═════ PROVIDED ENTRIES ═════

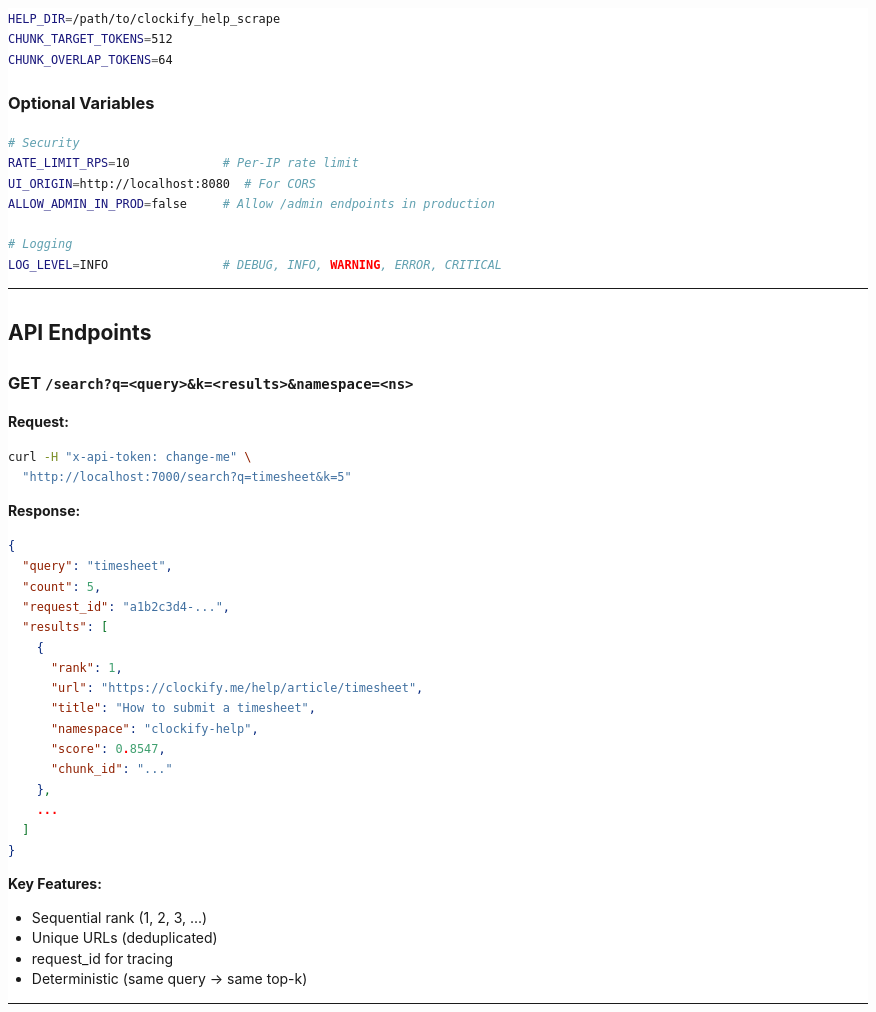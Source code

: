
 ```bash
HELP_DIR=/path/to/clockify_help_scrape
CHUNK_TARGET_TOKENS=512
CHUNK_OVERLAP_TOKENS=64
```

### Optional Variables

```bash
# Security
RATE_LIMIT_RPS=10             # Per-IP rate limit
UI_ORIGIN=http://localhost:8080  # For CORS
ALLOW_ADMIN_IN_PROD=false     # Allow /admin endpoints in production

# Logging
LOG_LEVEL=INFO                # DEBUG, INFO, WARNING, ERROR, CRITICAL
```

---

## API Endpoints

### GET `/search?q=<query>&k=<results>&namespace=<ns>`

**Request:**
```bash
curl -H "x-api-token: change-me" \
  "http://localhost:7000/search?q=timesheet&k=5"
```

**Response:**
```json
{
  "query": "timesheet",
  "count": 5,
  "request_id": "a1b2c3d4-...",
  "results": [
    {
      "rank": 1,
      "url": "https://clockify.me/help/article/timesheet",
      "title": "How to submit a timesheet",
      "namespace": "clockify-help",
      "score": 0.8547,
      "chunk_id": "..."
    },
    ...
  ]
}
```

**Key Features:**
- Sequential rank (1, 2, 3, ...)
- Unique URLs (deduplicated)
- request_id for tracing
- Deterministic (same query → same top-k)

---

═════

■ EXERCISE DETAILS ■
Could you state the number of lines above in which the word "results" appears? Give that number by itself.

■ ANSWER TO THIS PROBLEM ■
2